No le puedo decir “gracias, profe”, porque usted siempre reclamaba que no nos decía “estu” y eso era una falta de respeto. Le escribo, profesora Laura Urrutia, porque me he enterado tristemente de su partida y con usted siempre supe defenderme mejor por escrito.
La juventud no siempre permite valorar a los mejores maestros, y en el Colegio Madre del Divino Pastor, usted sabía que solo el tiempo hacía que sus estudiantes pasaran de temerle, a admirarla y quererla con su estilo tan particular de impartir la clase de Artes Plásticas.
En sus enciclopédicas clases había que estar bien sentado, pedir la palabra y pensar muy bien lo que se le iba a responder. No soportaba los trabajos ni las explicaciones mediocres, pero el peor de los dibujos se podía ganar su respeto si había un concepto inteligente o una muy buena explicación detrás. Ganarle una discusión, bien argumentada, era sin duda una de las mayores victorias que un estudiante suyo podía cosechar, y a usted le gustaba eso.
En su clase había teoría, historia y concepto; pero sobre todo había siempre una elocuente exposición que nos llevaba de un tema a otro: desde la realidad política del país, hasta la porquería que vio en televisión el día anterior; siempre con esa mirada crítica, ácida y diferente que nos abrió la mente.
Detrás de su gesto severo había un humor muy fino, que nos sorprendía con algún comentario hilarante o la crítica sin rodeos que nos hacía reír. Ante su verbo no quedaba cuerpo con cabeza y con usted se aprendía a utilizar con cuidado las palabras.
Aún recuerdo el día en que, siendo un colegial de 15 años, se me ocurrió decir que algo era “grotesco” y cómo usted me hizo ir hasta la biblioteca a buscar en un diccionario la palabra, para que supiera bien lo que estaba diciendo.
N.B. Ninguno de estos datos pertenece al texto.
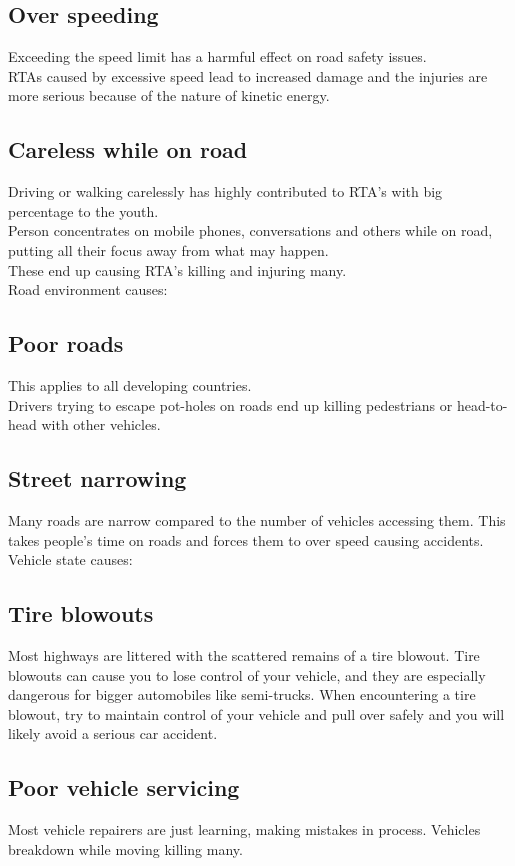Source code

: \documentclass[12pt]{article}
\begin{document}
\subsection{Over speeding}
Exceeding the speed limit has a harmful effect on road safety issues.\\ RTAs  caused 
by excessive speed lead to increased damage and the injuries are more serious because of 
the nature of kinetic energy.
\subsection{Careless while on road}
Driving or walking carelessly has highly contributed to RTA's with big percentage to the youth.\\ Person concentrates on mobile phones, conversations and others while on road, putting all their focus away from what may happen.\\ These end up causing RTA's killing and injuring many.
\\
Road environment causes:
\subsection{Poor roads}
This applies to all developing countries.\\
Drivers trying to escape pot-holes on roads end up killing pedestrians or head-to-head with other vehicles.\\
\subsection{Street narrowing}
Many roads are narrow compared to the number of vehicles accessing them. This takes people's time on roads and forces them to over speed causing accidents.\\
Vehicle state causes:
\subsection{Tire blowouts}
Most highways are littered with the scattered remains of a tire blowout. Tire blowouts can cause you to lose control of your vehicle, and they are especially dangerous for bigger automobiles like semi-trucks. When encountering a tire blowout, try to maintain control of your vehicle and pull over safely and you will likely avoid a serious car accident.
\subsection{Poor vehicle servicing}
Most vehicle repairers are just learning, making mistakes in process. Vehicles breakdown while moving killing many. 
\end{document}
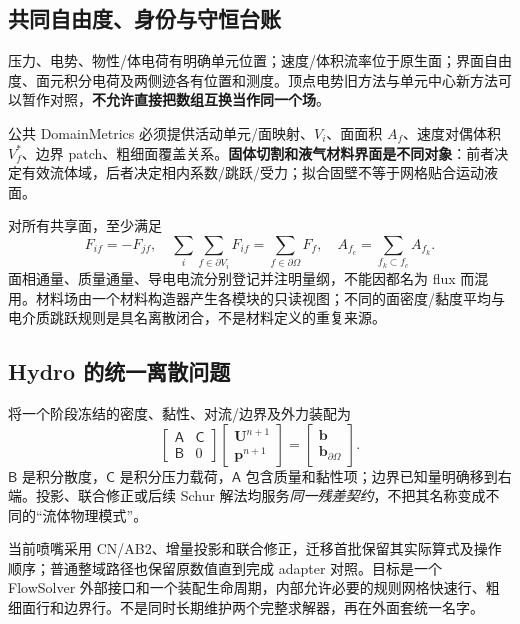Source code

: \documentclass[UTF8,a4paper,11pt,fontset=fandol]{ctexart}
\numberwithin{equation}{section}
\newcommand{\mat}[1]{\mathsf{#1}}
\begin{document}
\subsection{共同自由度、身份与守恒台账}
压力、电势、物性/体电荷有明确单元位置；速度/体积流率位于原生面；界面自由度、面元积分电荷及两侧迹各有位置和测度。顶点电势旧方法与单元中心新方法可以暂作对照，\textbf{不允许直接把数组互换当作同一个场}。

公共 DomainMetrics 必须提供活动单元/面映射、$V_i$、面面积 $A_f$、速度对偶体积 $V_f^*$、边界 patch、粗细面覆盖关系。\textbf{固体切割和液气材料界面是不同对象}：前者决定有效流体域，后者决定相内系数/跳跃/受力；拟合固壁不等于网格贴合运动液面。

对所有共享面，至少满足
\begin{equation}
 F_{if}=-F_{jf},\quad
 \sum_i\sum_{f\in\partial V_i}F_{if}=\sum_{f\in\partial\Omega}F_f,\quad
 A_{f_c}=\sum_{f_k\subset f_c}A_{f_k}.
\end{equation}
面相通量、质量通量、导电电流分别登记并注明量纲，不能因都名为 flux 而混用。材料场由一个材料构造器产生各模块的只读视图；不同的面密度/黏度平均与电介质跳跃规则是具名离散闭合，不是材料定义的重复来源。

\subsection{Hydro 的统一离散问题}
将一个阶段冻结的密度、黏性、对流/边界及外力装配为
\begin{equation}
 \begin{bmatrix}\mat A&\mat C\\\mat B&0\end{bmatrix}
 \begin{bmatrix}\bm U^{n+1}\\\bm p^{n+1}\end{bmatrix}
 =\begin{bmatrix}\bm b\\\bm b_{\partial\Omega}\end{bmatrix}.\label{eq:saddle}
\end{equation}
$\mat B$ 是积分散度，$\mat C$ 是积分压力载荷，$\mat A$ 包含质量和黏性项；边界已知量明确移到右端。投影、联合修正或后续 Schur 解法均服务\emph{同一残差契约}，不把其名称变成不同的“流体物理模式”。

当前喷嘴采用 CN/AB2、增量投影和联合修正，迁移首批保留其实际算式及操作顺序；普通整域路径也保留原数值直到完成 adapter 对照。目标是一个 FlowSolver 外部接口和一个装配生命周期，内部允许必要的规则网格快速行、粗细面行和边界行。不是同时长期维护两个完整求解器，再在外面套统一名字。
\end{document}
Desde entonces, y hasta hoy, siempre tuve que cuidar cada palabra que puse, porque resultó que usted era desde siempre una fiel lectora del Semanario UNIVERSIDAD. Desde la primera nota que publiqué aquí como periodista, usted me hizo saber que me estaba leyendo en estas páginas que tanto respetaba, sin esconder un dejo de orgullo por eso.
Cada cierto tiempo me entraba la llamada de un número que, aún no sé por qué, nunca guardé. Usted siempre se identificaba por si ya no la reconocía (aunque su acento chileno la delataba) o por si la había olvidado. ¡Alguien como usted es difícil de olvidar, querida profesora!
Tuve entonces la dicha de tener con usted esas largas conversaciones por teléfono y escuchar otra vez su crítica ácida, su humor fino y hasta su corrección para mí o para el periódico en las cosas que no le parecían.
Hace tiempo que no sabía de usted, y le debo confesar que hacía días estaba esperando la llamada del número que nunca guardé, para escucharla nuevamente y proponerle que nos viéramos en ese café francés del que siempre me hablaba.
Pero el tiempo me ganó y hoy me entero de su partida. Me quedo con el sinsabor de las conversaciones pendientes, pero también con el agradecimiento por las lecciones que no están en los libros y por el cariño que a su manera siempre me expresó.
Me despido en estas páginas porque sé que fueron tan queridas para usted como lo son para mí, y porque siempre fueron la forma que usted tuvo para saber en qué andaba “el niño Córdoba”.
Por todo eso, muchas gracias, profesora Urrutia.